→ **Extracted information**
========================

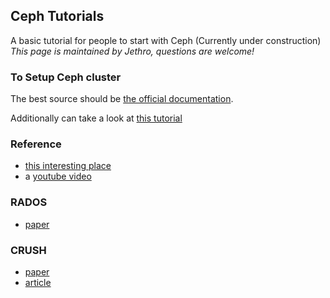 ## Ceph Tutorials
A basic tutorial for people to start with Ceph (Currently under construction)
*This page is maintained by Jethro, questions are welcome!*

### To Setup Ceph cluster
The best source should be [the official documentation](http://docs.ceph.com/docs/master/start/quick-start-preflight/).

Additionally can take a look at [this tutorial](https://www.howtoforge.com/tutorial/how-to-build-a-ceph-cluster-on-centos-7/)

### Reference
 -  [this interesting place](https://www.virtualtothecore.com/en/?s=ceph)
 -  a [youtube video](https://www.youtube.com/watch?v=OyH1C0C4HzM&feature=youtu.be)

### RADOS 
 -  [paper](https://ceph.com/wp-content/uploads/2016/08/weil-rados-pdsw07.pdf)   

### CRUSH
 -  [paper](https://ceph.com/wp-content/uploads/2016/08/weil-crush-sc06.pdf)     
 -  [article](http://www.sebastien-han.fr/blog/2012/12/07/ceph-2-speed-storage-with-crush/)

========================

→ **Assignment**
Please give back exactly the lines of this listing beginning at the line with "A basic tutorial" and ending with the line with "### Reference", both included, and nothing else.

→ **Answer to this problem**
A basic tutorial for people to start with Ceph (Currently under construction)
*This page is maintained by Jethro, questions are welcome!*

### To Setup Ceph cluster
The best source should be [the official documentation](http://docs.ceph.com/docs/master/start/quick-start-preflight/).

Additionally can take a look at [this tutorial](https://www.howtoforge.com/tutorial/how-to-build-a-ceph-cluster-on-centos-7/)

### Reference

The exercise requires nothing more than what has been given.